We must reject any options that continue us down the road towards
global civil war. It is a future too terrible to imagine. We must
counter this with the path to democracy, repeatedly defended through
non-violence. This must be our post neo-liberal and post neo-conservative
agenda.
Nine years ago, we gathered the surviving founders of all of the
major post-Second World War institutions including the UN,
FAO, UDHR, and all of the Bretton Woods agencies, such as the World
Bank and the International Monetary Fund. The occasion was the 50th
anniversary of the Bretton Woods Conference. I learned a lot of
things at that gathering, but by far the most important was their
strong insistence that the founding of this system was first and
foremost a desperate attempt to find a path to World Peace by ensuring
economic, social, and political justice through a democratic civil
society. We need to return to this primary focus now is the
time of greatest opening but it will not last long. This democratic
future, however, will not be handed to us. We will have to work
day and night to win over both those who have chosen global civil
war as a way to defend their privilege and those who have chosen
this path as a way to fight against exploitation.

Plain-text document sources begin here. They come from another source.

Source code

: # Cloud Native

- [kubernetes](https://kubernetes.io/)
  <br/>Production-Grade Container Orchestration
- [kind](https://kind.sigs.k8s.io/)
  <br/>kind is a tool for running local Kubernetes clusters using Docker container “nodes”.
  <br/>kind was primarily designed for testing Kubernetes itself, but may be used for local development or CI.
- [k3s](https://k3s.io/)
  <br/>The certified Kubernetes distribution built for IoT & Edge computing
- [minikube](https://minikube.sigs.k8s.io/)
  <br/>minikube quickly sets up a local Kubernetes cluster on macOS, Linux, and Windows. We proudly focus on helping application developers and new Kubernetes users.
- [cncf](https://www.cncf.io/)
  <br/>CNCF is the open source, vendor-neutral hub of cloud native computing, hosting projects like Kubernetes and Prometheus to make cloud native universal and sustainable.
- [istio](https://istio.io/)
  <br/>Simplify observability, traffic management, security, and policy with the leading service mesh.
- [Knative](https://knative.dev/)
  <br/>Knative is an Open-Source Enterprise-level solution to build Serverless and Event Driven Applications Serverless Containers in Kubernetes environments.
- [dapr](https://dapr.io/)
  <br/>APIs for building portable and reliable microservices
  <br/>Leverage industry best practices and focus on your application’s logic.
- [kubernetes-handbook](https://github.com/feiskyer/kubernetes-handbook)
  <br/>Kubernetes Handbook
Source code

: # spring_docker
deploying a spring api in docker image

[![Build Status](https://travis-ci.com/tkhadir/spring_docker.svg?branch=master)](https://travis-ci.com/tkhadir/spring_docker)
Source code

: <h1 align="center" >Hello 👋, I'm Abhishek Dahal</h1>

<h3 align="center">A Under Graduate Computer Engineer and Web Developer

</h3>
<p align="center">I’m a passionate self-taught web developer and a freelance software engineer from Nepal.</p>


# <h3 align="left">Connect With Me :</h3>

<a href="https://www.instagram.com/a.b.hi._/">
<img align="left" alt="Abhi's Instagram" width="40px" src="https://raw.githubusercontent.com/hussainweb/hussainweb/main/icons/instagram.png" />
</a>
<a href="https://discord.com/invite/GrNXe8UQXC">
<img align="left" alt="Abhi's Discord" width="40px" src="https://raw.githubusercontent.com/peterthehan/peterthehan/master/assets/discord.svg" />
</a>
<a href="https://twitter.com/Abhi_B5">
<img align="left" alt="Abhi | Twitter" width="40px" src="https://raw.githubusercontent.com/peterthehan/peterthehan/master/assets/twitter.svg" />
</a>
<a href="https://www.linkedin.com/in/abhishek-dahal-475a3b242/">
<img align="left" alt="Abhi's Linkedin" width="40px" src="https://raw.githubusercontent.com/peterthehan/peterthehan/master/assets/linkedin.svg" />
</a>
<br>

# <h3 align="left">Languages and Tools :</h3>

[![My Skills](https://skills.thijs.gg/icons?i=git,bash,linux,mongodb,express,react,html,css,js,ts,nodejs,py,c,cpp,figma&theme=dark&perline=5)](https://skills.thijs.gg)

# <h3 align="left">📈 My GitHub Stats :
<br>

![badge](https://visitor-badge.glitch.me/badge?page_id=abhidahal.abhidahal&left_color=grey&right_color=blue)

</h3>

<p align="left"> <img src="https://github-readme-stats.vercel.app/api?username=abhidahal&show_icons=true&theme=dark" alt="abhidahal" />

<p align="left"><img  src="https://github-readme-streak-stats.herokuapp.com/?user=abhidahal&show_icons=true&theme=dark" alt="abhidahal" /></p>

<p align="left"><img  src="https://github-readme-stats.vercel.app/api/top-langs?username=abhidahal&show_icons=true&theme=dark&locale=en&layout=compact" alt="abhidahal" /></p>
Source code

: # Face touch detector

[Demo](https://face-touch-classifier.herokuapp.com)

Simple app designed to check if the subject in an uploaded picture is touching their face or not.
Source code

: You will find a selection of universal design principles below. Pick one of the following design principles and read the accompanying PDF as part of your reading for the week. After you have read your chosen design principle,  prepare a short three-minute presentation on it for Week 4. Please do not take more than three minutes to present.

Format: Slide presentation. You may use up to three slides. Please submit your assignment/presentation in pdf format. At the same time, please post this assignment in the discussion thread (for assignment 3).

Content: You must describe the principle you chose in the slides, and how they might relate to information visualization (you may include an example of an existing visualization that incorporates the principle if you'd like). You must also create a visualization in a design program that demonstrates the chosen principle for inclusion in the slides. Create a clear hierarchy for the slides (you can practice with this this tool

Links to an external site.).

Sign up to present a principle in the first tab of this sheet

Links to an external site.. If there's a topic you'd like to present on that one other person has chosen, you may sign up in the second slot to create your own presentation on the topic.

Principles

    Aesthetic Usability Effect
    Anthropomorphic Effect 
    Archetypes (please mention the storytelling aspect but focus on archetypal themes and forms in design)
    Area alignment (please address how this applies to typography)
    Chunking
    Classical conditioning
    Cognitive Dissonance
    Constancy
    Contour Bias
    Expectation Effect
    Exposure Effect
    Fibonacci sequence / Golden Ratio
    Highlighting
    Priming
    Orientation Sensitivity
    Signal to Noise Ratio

Perhaps the post neo-liberal agenda for many of us is really the
same as before. We must continue to use assertive even aggressive
non-violence to struggle for security, sustainability, and for a
sense of community within a global context. We must oppose civil
war at the local, national and global level by fighting for the
continued expansion of democratic civil society and human rights
into the international arena.
Democracy at all levels in the workplace, in our cities and
nations, and in the global arena must be won, then re-won, and then
re-won again.
We must do this for ourselves and for others we will never know.
We must do this for today and for times we shall never see.